Data entries:
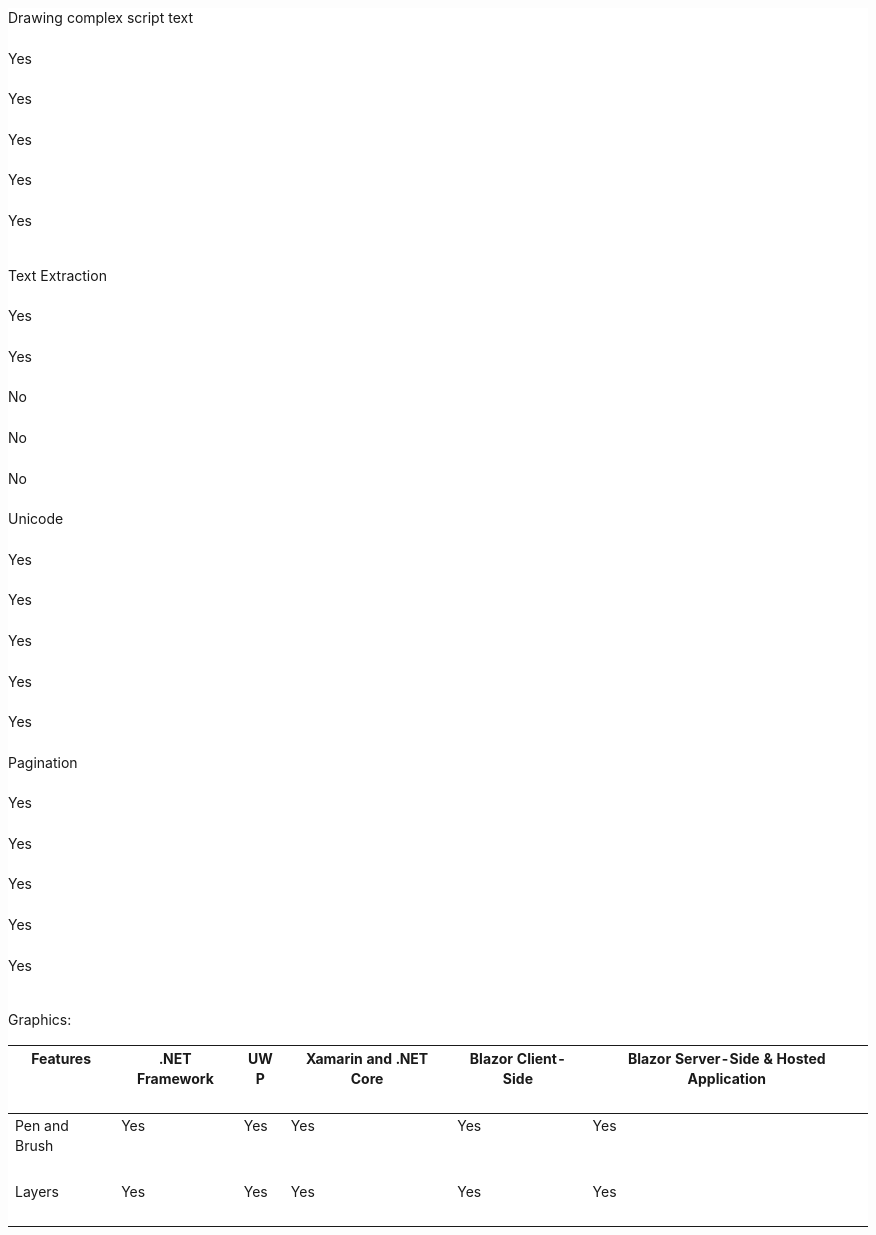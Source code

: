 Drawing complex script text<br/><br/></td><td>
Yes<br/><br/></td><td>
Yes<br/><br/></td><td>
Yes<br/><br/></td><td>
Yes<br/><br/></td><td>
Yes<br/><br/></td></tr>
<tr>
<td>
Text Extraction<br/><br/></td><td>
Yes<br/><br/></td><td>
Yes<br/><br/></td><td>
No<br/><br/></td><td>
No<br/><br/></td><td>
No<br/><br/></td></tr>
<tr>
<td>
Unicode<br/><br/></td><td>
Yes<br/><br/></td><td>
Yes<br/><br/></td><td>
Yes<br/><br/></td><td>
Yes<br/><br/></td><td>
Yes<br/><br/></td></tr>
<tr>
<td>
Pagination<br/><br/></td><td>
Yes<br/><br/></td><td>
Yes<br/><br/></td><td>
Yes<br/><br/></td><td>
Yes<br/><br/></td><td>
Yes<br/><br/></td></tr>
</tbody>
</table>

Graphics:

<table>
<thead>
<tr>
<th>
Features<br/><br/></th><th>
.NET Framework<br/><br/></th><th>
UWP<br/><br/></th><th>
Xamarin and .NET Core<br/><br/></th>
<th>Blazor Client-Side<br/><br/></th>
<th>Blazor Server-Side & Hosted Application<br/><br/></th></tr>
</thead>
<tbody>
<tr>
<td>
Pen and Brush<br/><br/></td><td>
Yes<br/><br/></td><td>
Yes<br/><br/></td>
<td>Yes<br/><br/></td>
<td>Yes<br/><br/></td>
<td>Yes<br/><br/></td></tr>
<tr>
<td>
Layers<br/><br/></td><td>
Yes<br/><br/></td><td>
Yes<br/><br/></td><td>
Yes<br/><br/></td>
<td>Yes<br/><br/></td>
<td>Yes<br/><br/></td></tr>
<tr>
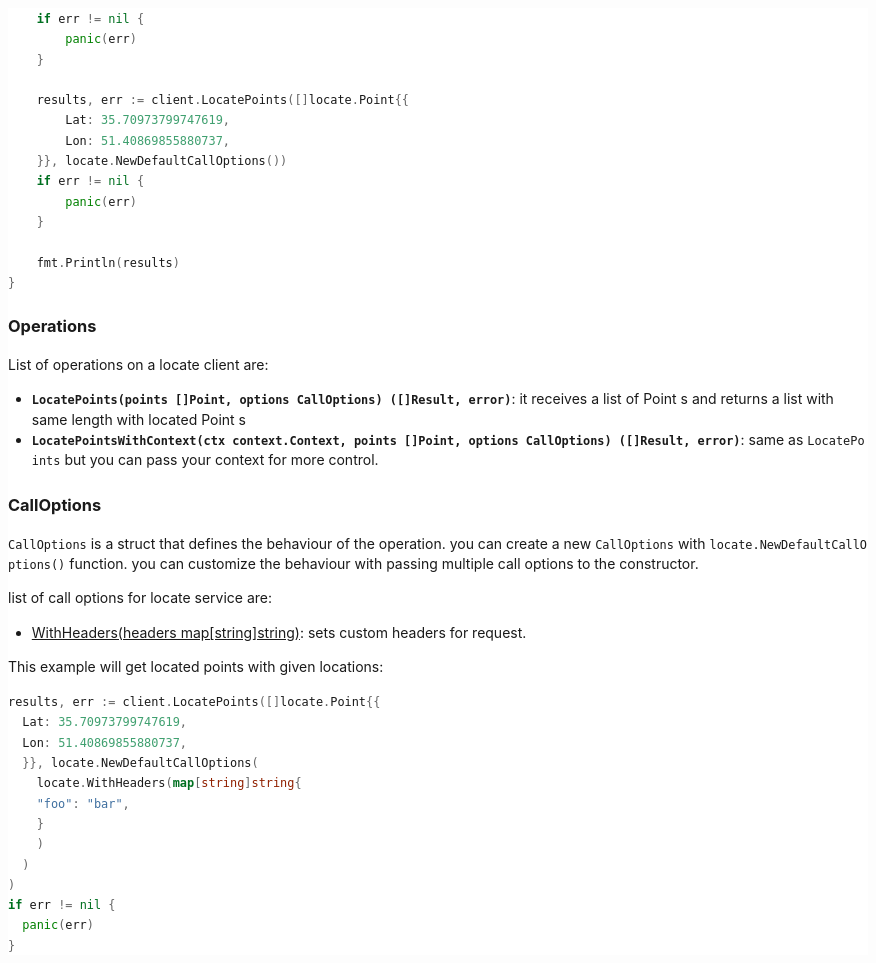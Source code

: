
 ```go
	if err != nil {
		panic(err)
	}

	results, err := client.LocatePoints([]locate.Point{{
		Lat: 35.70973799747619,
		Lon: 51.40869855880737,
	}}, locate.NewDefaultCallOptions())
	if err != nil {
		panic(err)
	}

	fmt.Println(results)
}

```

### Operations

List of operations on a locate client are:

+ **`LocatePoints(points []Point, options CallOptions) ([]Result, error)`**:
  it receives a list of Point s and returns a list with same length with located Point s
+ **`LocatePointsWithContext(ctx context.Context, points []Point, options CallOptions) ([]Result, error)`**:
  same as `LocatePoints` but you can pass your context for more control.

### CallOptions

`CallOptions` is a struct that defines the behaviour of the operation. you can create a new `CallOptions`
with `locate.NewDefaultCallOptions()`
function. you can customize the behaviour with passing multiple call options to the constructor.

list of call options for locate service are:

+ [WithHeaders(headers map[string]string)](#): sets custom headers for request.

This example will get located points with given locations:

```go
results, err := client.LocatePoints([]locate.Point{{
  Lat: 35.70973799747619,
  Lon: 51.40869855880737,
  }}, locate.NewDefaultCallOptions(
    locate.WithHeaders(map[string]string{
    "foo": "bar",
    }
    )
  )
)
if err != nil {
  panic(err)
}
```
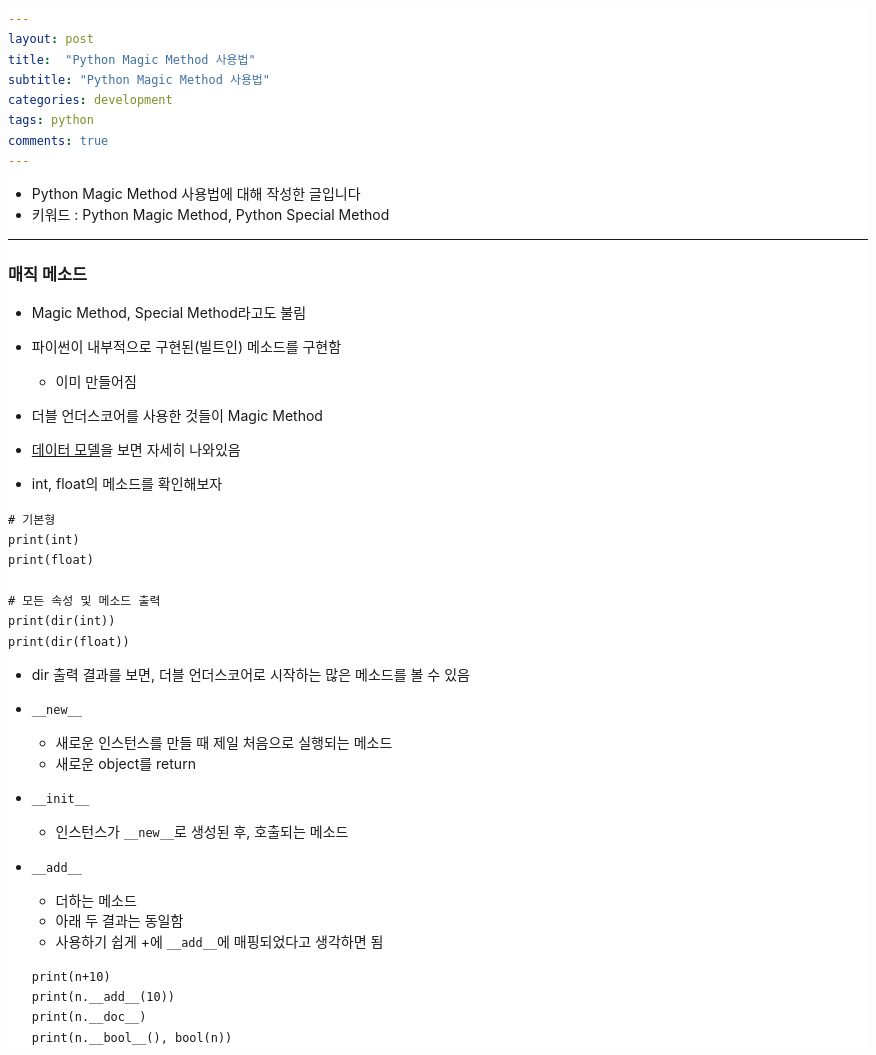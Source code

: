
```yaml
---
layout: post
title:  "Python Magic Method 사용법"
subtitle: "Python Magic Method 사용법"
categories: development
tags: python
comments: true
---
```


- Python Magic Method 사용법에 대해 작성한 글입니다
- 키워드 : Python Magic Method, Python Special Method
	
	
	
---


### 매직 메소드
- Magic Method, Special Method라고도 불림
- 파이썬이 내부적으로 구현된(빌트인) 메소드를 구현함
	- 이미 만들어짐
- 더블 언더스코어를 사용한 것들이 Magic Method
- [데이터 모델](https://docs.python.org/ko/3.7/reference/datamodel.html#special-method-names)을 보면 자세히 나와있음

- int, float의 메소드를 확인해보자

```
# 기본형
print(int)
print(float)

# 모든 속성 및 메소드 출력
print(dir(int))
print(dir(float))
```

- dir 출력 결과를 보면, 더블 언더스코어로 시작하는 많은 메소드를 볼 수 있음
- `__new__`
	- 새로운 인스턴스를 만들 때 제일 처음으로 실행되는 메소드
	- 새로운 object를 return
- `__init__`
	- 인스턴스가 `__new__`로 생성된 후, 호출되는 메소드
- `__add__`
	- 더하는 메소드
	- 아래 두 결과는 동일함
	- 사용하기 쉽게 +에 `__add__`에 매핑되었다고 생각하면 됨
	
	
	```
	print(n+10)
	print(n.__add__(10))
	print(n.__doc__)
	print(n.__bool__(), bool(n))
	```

→ PROBLEM TO SOLVE
Nothing but the lines from the start of the records through the line holding "<th>Blazor Client-Side<br/><br/></th>" should be printed, exactly as written and with the pictures left out.

→ ANSWER
Source code

: Drawing complex script text<br/><br/></td><td>
Yes<br/><br/></td><td>
Yes<br/><br/></td><td>
Yes<br/><br/></td><td>
Yes<br/><br/></td><td>
Yes<br/><br/></td></tr>
<tr>
<td>
Text Extraction<br/><br/></td><td>
Yes<br/><br/></td><td>
Yes<br/><br/></td><td>
No<br/><br/></td><td>
No<br/><br/></td><td>
No<br/><br/></td></tr>
<tr>
<td>
Unicode<br/><br/></td><td>
Yes<br/><br/></td><td>
Yes<br/><br/></td><td>
Yes<br/><br/></td><td>
Yes<br/><br/></td><td>
Yes<br/><br/></td></tr>
<tr>
<td>
Pagination<br/><br/></td><td>
Yes<br/><br/></td><td>
Yes<br/><br/></td><td>
Yes<br/><br/></td><td>
Yes<br/><br/></td><td>
Yes<br/><br/></td></tr>
</tbody>
</table>

Graphics:

<table>
<thead>
<tr>
<th>
Features<br/><br/></th><th>
.NET Framework<br/><br/></th><th>
UWP<br/><br/></th><th>
Xamarin and .NET Core<br/><br/></th>
<th>Blazor Client-Side<br/><br/></th>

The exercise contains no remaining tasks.